--- Aim of the task ---
Within the lines below, the span from the line with "If you need" to the line with "## Development", both ends included, is to be reproduced exactly, with pictures omitted.

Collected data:
☆ ☆ ☆ ☆

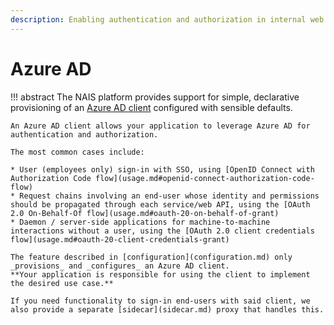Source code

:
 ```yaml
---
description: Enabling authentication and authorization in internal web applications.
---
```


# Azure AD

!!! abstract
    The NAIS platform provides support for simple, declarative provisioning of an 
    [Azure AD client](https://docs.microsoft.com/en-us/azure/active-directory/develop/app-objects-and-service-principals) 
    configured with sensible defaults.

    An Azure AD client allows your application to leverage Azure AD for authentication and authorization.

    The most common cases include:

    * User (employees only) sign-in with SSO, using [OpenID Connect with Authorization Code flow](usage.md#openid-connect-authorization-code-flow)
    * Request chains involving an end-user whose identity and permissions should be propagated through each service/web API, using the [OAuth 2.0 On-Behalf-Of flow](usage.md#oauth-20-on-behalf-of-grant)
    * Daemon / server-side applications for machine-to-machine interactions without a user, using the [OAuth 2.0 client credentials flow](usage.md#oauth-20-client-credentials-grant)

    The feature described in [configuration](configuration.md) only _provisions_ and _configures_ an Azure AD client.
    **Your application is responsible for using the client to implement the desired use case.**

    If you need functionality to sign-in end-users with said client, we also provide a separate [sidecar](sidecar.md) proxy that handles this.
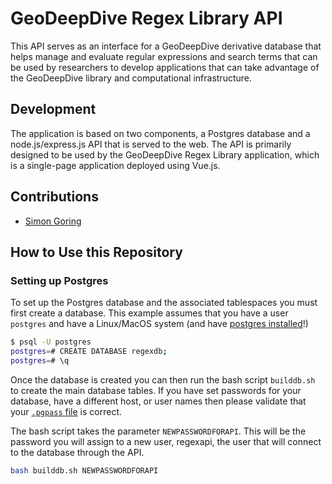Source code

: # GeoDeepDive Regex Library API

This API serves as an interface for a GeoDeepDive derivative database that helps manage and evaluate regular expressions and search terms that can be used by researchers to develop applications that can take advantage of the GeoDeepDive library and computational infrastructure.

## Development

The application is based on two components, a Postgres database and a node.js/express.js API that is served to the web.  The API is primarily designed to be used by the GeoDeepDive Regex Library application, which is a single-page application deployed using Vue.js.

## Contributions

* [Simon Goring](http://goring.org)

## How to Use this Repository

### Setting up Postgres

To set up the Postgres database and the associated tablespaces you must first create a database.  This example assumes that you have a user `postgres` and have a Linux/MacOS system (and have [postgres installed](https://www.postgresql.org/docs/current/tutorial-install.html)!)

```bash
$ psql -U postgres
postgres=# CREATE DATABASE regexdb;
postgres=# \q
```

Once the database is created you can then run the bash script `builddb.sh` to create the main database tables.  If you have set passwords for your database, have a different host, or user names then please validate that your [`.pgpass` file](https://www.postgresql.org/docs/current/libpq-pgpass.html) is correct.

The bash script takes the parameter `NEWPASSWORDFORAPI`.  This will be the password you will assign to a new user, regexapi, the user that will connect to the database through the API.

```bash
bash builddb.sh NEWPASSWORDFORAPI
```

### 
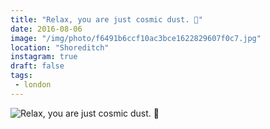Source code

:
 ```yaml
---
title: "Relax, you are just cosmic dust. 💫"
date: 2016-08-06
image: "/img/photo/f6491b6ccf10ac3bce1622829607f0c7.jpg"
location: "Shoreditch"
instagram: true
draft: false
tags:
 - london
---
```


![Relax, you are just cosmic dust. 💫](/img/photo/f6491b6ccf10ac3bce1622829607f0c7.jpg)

☆ ☆ ☆ ☆

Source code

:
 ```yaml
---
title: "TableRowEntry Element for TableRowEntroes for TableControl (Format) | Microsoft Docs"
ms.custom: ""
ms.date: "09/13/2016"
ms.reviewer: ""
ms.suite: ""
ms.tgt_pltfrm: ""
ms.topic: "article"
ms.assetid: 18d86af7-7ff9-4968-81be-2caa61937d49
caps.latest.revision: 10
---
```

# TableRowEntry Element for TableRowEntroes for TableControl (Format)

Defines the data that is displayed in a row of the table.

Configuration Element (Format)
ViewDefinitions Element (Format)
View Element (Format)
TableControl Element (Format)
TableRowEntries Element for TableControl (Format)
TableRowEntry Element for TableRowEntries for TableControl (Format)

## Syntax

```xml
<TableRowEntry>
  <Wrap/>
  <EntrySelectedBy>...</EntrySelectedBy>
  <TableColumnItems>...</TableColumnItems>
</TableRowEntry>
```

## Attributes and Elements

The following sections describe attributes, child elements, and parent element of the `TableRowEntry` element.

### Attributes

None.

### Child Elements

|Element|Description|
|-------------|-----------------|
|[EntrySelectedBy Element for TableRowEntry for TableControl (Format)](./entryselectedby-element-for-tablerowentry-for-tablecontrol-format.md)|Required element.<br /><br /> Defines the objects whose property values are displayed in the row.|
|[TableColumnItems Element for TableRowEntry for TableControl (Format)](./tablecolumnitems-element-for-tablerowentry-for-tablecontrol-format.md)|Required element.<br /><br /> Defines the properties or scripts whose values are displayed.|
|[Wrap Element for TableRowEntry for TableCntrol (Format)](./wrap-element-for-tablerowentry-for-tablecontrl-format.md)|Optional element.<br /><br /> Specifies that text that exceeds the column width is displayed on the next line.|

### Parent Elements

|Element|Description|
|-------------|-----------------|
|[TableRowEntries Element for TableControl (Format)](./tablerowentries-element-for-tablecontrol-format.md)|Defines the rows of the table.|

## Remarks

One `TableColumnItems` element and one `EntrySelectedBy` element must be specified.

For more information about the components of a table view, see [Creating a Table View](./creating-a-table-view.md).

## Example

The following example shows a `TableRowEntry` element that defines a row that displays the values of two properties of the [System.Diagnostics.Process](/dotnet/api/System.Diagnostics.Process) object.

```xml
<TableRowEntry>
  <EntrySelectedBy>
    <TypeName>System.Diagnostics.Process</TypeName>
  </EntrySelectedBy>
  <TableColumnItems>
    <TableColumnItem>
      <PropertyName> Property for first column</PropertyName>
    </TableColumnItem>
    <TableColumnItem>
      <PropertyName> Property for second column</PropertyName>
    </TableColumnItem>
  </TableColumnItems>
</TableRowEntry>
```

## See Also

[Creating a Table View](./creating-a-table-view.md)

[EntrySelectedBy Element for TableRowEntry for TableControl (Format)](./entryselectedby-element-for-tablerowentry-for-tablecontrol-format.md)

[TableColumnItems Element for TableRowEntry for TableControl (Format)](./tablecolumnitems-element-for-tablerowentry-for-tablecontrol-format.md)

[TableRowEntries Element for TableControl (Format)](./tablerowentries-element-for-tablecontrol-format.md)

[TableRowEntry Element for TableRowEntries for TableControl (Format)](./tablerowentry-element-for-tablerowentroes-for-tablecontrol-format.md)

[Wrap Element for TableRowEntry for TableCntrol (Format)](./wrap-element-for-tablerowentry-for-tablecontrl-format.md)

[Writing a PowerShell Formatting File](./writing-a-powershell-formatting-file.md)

☆ ☆ ☆ ☆

--- Solution for this task ---
    If you need functionality to sign-in end-users with said client, we also provide a separate [sidecar](sidecar.md) proxy that handles this.
Source code

: # GeoDeepDive Regex Library API

This API serves as an interface for a GeoDeepDive derivative database that helps manage and evaluate regular expressions and search terms that can be used by researchers to develop applications that can take advantage of the GeoDeepDive library and computational infrastructure.

## Development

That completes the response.